What is expected >> The reply to the records below should contain exactly the lines from the line with "#### 2.3c.4 Higher" through the line with "In this chapter, we", and nothing besides.

=== Begin Enclosure ===

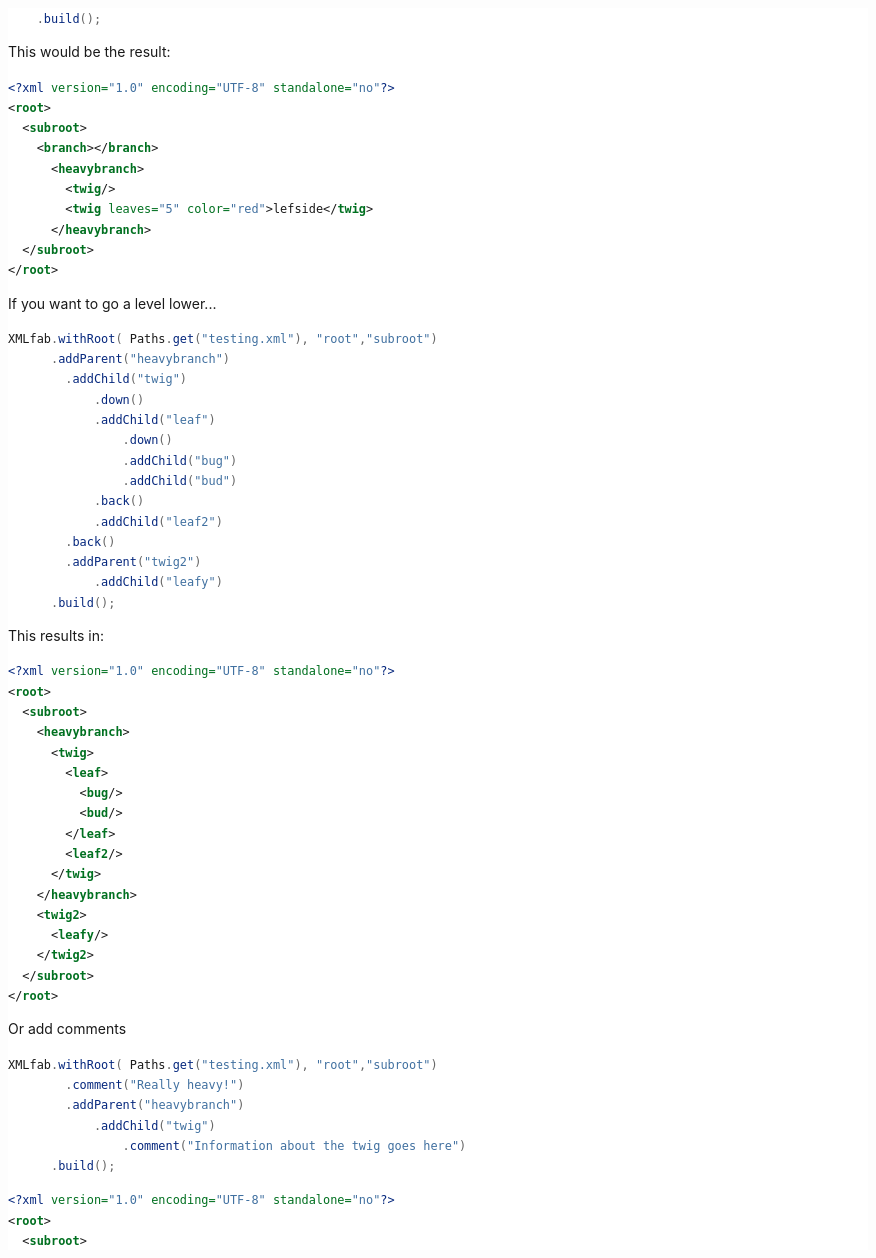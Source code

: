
 ```java
    .build();
```
This would be the result:
```xml
<?xml version="1.0" encoding="UTF-8" standalone="no"?>
<root>
  <subroot>
    <branch></branch>
      <heavybranch>
        <twig/>
        <twig leaves="5" color="red">lefside</twig>
      </heavybranch>
  </subroot>
</root>
```
If you want to go a level lower...
```java
XMLfab.withRoot( Paths.get("testing.xml"), "root","subroot")
      .addParent("heavybranch")
        .addChild("twig")
            .down()
            .addChild("leaf")
                .down()
                .addChild("bug")
                .addChild("bud")
            .back()
            .addChild("leaf2")
        .back()
        .addParent("twig2")
            .addChild("leafy")
      .build();
```
This results in:
```xml
<?xml version="1.0" encoding="UTF-8" standalone="no"?>
<root>
  <subroot>
    <heavybranch>
      <twig>
        <leaf>
          <bug/>
          <bud/>
        </leaf>
        <leaf2/>
      </twig>
    </heavybranch>
    <twig2>
      <leafy/>
    </twig2>
  </subroot>
</root>
```
Or add comments
```java
XMLfab.withRoot( Paths.get("testing.xml"), "root","subroot")
        .comment("Really heavy!")
        .addParent("heavybranch")
            .addChild("twig")
                .comment("Information about the twig goes here")
      .build();
```
```xml
<?xml version="1.0" encoding="UTF-8" standalone="no"?>
<root>
  <subroot>
```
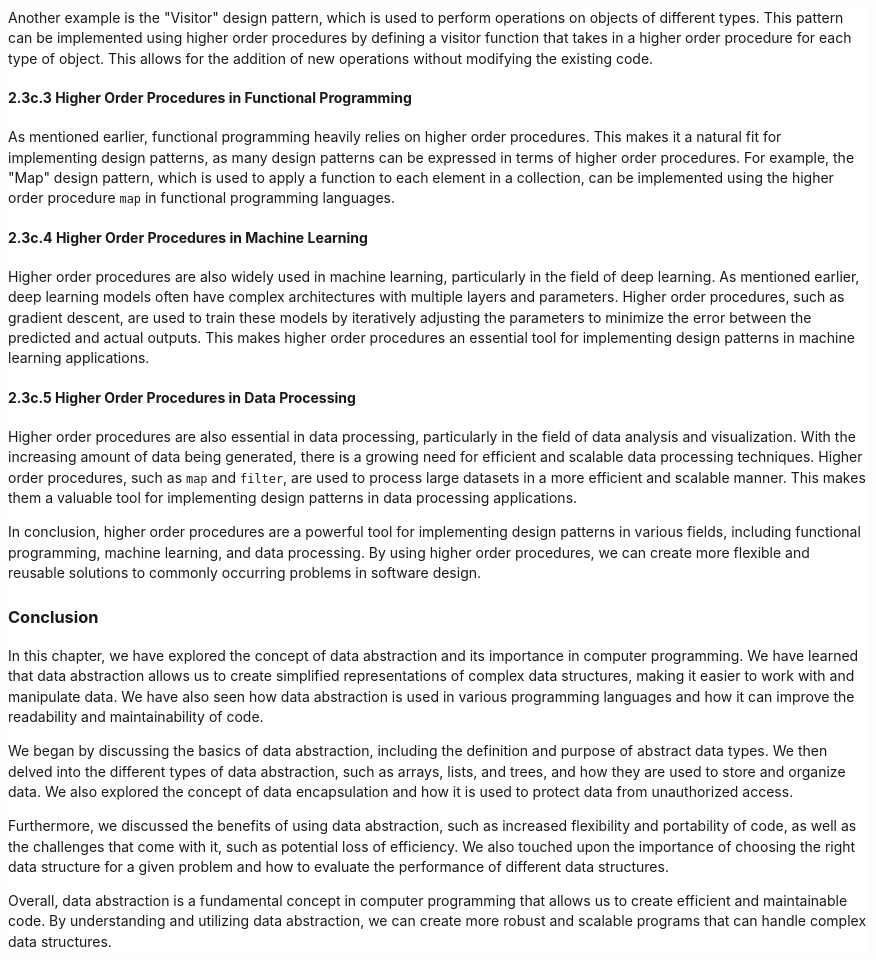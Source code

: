 Another example is the "Visitor" design pattern, which is used to perform operations on objects of different types. This pattern can be implemented using higher order procedures by defining a visitor function that takes in a higher order procedure for each type of object. This allows for the addition of new operations without modifying the existing code.

#### 2.3c.3 Higher Order Procedures in Functional Programming

As mentioned earlier, functional programming heavily relies on higher order procedures. This makes it a natural fit for implementing design patterns, as many design patterns can be expressed in terms of higher order procedures. For example, the "Map" design pattern, which is used to apply a function to each element in a collection, can be implemented using the higher order procedure `map` in functional programming languages.

#### 2.3c.4 Higher Order Procedures in Machine Learning

Higher order procedures are also widely used in machine learning, particularly in the field of deep learning. As mentioned earlier, deep learning models often have complex architectures with multiple layers and parameters. Higher order procedures, such as gradient descent, are used to train these models by iteratively adjusting the parameters to minimize the error between the predicted and actual outputs. This makes higher order procedures an essential tool for implementing design patterns in machine learning applications.

#### 2.3c.5 Higher Order Procedures in Data Processing

Higher order procedures are also essential in data processing, particularly in the field of data analysis and visualization. With the increasing amount of data being generated, there is a growing need for efficient and scalable data processing techniques. Higher order procedures, such as `map` and `filter`, are used to process large datasets in a more efficient and scalable manner. This makes them a valuable tool for implementing design patterns in data processing applications.

In conclusion, higher order procedures are a powerful tool for implementing design patterns in various fields, including functional programming, machine learning, and data processing. By using higher order procedures, we can create more flexible and reusable solutions to commonly occurring problems in software design. 


### Conclusion
In this chapter, we have explored the concept of data abstraction and its importance in computer programming. We have learned that data abstraction allows us to create simplified representations of complex data structures, making it easier to work with and manipulate data. We have also seen how data abstraction is used in various programming languages and how it can improve the readability and maintainability of code.

We began by discussing the basics of data abstraction, including the definition and purpose of abstract data types. We then delved into the different types of data abstraction, such as arrays, lists, and trees, and how they are used to store and organize data. We also explored the concept of data encapsulation and how it is used to protect data from unauthorized access.

Furthermore, we discussed the benefits of using data abstraction, such as increased flexibility and portability of code, as well as the challenges that come with it, such as potential loss of efficiency. We also touched upon the importance of choosing the right data structure for a given problem and how to evaluate the performance of different data structures.

Overall, data abstraction is a fundamental concept in computer programming that allows us to create efficient and maintainable code. By understanding and utilizing data abstraction, we can create more robust and scalable programs that can handle complex data structures.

=== End Enclosure ===

Answer space >>
#### 2.3c.4 Higher Order Procedures in Machine Learning

Higher order procedures are also widely used in machine learning, particularly in the field of deep learning. As mentioned earlier, deep learning models often have complex architectures with multiple layers and parameters. Higher order procedures, such as gradient descent, are used to train these models by iteratively adjusting the parameters to minimize the error between the predicted and actual outputs. This makes higher order procedures an essential tool for implementing design patterns in machine learning applications.

#### 2.3c.5 Higher Order Procedures in Data Processing

Higher order procedures are also essential in data processing, particularly in the field of data analysis and visualization. With the increasing amount of data being generated, there is a growing need for efficient and scalable data processing techniques. Higher order procedures, such as `map` and `filter`, are used to process large datasets in a more efficient and scalable manner. This makes them a valuable tool for implementing design patterns in data processing applications.

In conclusion, higher order procedures are a powerful tool for implementing design patterns in various fields, including functional programming, machine learning, and data processing. By using higher order procedures, we can create more flexible and reusable solutions to commonly occurring problems in software design. 


### Conclusion
In this chapter, we have explored the concept of data abstraction and its importance in computer programming. We have learned that data abstraction allows us to create simplified representations of complex data structures, making it easier to work with and manipulate data. We have also seen how data abstraction is used in various programming languages and how it can improve the readability and maintainability of code.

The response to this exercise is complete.